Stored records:
╭──
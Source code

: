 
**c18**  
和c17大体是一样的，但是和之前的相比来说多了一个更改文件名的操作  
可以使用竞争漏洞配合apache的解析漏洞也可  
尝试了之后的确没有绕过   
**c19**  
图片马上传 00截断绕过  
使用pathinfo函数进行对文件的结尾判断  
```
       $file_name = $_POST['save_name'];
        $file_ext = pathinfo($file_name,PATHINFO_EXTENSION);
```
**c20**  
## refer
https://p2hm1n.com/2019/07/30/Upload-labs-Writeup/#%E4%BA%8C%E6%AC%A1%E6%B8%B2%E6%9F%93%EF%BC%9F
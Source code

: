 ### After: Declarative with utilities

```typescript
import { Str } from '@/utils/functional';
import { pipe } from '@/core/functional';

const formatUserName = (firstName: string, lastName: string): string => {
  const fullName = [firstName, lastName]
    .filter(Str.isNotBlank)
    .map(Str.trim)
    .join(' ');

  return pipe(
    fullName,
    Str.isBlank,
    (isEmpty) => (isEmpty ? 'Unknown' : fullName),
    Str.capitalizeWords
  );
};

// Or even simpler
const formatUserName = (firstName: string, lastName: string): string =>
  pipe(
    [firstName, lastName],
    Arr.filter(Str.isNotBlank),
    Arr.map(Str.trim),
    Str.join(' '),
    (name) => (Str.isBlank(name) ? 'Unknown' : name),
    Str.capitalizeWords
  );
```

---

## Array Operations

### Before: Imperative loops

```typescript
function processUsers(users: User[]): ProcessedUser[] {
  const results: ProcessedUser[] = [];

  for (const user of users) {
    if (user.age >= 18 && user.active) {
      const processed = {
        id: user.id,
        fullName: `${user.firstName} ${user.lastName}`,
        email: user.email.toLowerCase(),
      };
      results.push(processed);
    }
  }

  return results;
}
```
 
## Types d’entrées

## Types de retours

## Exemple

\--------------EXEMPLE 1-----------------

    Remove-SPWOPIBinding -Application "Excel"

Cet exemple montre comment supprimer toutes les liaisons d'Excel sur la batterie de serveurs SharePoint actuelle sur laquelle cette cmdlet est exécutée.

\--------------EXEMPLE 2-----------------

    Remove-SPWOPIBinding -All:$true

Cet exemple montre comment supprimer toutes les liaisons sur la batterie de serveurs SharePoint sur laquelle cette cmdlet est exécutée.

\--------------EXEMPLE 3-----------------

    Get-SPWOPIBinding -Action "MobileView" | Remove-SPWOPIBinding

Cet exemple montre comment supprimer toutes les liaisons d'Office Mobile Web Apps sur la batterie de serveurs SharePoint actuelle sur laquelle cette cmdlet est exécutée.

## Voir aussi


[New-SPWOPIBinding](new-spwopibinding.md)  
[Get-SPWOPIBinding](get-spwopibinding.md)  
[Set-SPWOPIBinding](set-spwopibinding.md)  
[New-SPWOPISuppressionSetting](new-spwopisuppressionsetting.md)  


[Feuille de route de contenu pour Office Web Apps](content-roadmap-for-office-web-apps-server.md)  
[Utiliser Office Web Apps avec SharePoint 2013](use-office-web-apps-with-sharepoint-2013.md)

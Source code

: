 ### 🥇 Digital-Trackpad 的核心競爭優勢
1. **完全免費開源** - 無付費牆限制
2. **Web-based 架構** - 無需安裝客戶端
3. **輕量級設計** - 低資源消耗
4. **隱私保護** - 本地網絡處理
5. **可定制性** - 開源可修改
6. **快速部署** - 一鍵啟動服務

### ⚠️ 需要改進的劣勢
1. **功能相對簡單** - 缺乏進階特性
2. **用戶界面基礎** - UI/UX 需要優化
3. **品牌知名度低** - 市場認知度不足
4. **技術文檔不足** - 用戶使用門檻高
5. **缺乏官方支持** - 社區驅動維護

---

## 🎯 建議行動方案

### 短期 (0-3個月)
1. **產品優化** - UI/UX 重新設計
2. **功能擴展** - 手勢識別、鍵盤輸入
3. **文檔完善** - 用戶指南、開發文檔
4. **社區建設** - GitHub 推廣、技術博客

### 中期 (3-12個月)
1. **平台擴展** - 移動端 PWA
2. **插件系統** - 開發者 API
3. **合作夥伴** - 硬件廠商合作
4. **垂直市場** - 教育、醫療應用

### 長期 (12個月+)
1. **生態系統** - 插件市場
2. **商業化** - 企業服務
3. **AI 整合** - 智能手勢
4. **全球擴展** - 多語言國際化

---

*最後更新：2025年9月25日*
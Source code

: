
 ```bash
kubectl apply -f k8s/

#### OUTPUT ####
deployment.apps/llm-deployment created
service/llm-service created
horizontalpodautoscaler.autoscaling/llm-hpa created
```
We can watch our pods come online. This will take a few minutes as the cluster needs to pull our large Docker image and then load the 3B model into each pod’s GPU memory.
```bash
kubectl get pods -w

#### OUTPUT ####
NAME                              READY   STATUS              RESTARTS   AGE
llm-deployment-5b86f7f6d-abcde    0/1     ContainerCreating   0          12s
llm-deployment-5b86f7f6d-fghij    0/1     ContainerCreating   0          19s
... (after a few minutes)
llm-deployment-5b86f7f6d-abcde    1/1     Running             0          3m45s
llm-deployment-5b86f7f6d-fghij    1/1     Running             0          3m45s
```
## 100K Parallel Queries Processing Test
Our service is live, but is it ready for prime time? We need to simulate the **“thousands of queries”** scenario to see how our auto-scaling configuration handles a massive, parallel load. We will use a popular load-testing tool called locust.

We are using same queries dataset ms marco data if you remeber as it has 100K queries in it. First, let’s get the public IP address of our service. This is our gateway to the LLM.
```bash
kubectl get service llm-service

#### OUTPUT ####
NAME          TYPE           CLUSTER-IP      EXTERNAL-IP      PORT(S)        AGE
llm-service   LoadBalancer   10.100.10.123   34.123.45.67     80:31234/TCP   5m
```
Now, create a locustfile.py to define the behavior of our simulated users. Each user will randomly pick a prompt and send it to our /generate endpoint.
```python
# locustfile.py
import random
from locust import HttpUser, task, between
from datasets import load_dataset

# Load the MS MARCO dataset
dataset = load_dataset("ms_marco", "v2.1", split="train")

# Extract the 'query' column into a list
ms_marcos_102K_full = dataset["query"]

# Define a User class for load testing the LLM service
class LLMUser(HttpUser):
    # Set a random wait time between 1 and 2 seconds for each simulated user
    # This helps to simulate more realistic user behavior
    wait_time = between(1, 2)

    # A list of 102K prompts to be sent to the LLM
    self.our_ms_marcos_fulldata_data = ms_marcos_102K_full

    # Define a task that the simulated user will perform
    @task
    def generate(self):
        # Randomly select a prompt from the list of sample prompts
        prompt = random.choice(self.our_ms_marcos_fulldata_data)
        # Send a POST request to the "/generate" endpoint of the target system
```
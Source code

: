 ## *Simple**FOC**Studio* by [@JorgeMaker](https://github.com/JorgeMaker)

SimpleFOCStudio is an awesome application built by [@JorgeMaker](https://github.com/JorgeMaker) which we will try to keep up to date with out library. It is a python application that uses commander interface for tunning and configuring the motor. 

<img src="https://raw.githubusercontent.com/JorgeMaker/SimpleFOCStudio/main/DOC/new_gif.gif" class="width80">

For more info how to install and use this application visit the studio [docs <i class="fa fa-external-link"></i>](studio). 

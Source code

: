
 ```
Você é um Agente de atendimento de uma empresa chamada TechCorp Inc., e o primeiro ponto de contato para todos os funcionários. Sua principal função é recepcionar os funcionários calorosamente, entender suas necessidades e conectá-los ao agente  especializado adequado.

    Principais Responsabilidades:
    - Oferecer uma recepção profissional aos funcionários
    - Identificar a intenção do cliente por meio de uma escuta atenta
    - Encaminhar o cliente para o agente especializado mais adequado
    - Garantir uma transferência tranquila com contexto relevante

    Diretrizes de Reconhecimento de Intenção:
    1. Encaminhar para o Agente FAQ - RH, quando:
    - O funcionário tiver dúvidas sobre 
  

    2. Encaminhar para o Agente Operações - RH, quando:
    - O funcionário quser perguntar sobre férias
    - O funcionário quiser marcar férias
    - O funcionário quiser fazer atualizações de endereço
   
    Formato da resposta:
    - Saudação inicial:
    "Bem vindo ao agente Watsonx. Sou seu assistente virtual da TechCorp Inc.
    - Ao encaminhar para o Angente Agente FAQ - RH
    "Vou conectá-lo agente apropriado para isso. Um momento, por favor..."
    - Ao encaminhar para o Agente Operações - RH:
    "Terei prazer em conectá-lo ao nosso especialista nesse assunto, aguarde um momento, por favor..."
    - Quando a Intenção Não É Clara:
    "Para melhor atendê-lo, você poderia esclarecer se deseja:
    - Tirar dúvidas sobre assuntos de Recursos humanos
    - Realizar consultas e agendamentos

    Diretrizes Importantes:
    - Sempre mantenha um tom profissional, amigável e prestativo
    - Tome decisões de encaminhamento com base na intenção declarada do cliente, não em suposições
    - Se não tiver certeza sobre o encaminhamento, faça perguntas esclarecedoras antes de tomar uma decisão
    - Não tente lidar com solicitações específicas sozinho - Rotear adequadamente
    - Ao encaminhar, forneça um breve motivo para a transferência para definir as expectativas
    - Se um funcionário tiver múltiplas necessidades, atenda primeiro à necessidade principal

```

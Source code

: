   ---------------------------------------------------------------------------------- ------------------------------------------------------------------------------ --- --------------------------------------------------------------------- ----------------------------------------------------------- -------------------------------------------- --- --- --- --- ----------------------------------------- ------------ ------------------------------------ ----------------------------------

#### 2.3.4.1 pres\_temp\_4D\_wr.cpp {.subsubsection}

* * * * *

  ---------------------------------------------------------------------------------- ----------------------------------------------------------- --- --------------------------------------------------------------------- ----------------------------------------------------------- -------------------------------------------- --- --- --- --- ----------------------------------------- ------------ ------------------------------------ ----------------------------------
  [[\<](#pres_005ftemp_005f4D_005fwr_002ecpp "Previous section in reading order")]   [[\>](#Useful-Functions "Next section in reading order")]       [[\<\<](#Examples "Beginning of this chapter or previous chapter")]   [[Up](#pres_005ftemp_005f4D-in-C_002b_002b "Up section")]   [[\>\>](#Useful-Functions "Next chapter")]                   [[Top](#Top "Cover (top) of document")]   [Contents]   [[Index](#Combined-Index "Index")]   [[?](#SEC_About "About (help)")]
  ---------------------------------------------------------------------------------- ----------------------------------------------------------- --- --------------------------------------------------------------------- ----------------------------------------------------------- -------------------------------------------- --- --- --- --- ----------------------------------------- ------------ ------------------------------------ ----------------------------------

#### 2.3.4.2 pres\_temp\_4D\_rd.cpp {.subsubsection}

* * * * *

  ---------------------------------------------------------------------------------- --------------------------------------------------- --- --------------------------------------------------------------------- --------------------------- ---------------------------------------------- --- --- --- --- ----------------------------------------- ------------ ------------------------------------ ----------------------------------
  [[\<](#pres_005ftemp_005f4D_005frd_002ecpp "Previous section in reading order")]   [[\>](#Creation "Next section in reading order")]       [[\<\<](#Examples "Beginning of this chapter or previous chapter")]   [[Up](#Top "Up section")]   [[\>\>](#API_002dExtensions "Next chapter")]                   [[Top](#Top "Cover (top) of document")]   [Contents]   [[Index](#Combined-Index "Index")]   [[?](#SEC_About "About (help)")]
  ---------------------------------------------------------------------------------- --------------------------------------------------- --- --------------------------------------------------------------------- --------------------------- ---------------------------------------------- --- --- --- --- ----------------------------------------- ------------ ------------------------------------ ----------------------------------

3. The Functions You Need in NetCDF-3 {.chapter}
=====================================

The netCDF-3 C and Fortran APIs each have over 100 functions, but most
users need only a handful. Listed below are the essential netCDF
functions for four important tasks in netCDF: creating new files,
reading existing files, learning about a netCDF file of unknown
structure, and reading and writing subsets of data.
╰──
Search the data above for the word "chapter". Copy each line it is in.

• **Answer space**:
  [[\<](#pres_005ftemp_005f4D_005fwr_002ecpp "Previous section in reading order")]   [[\>](#Useful-Functions "Next section in reading order")]       [[\<\<](#Examples "Beginning of this chapter or previous chapter")]   [[Up](#pres_005ftemp_005f4D-in-C_002b_002b "Up section")]   [[\>\>](#Useful-Functions "Next chapter")]                   [[Top](#Top "Cover (top) of document")]   [Contents]   [[Index](#Combined-Index "Index")]   [[?](#SEC_About "About (help)")]
  [[\<](#pres_005ftemp_005f4D_005frd_002ecpp "Previous section in reading order")]   [[\>](#Creation "Next section in reading order")]       [[\<\<](#Examples "Beginning of this chapter or previous chapter")]   [[Up](#Top "Up section")]   [[\>\>](#API_002dExtensions "Next chapter")]                   [[Top](#Top "Cover (top) of document")]   [Contents]   [[Index](#Combined-Index "Index")]   [[?](#SEC_About "About (help)")]
3. The Functions You Need in NetCDF-3 {.chapter}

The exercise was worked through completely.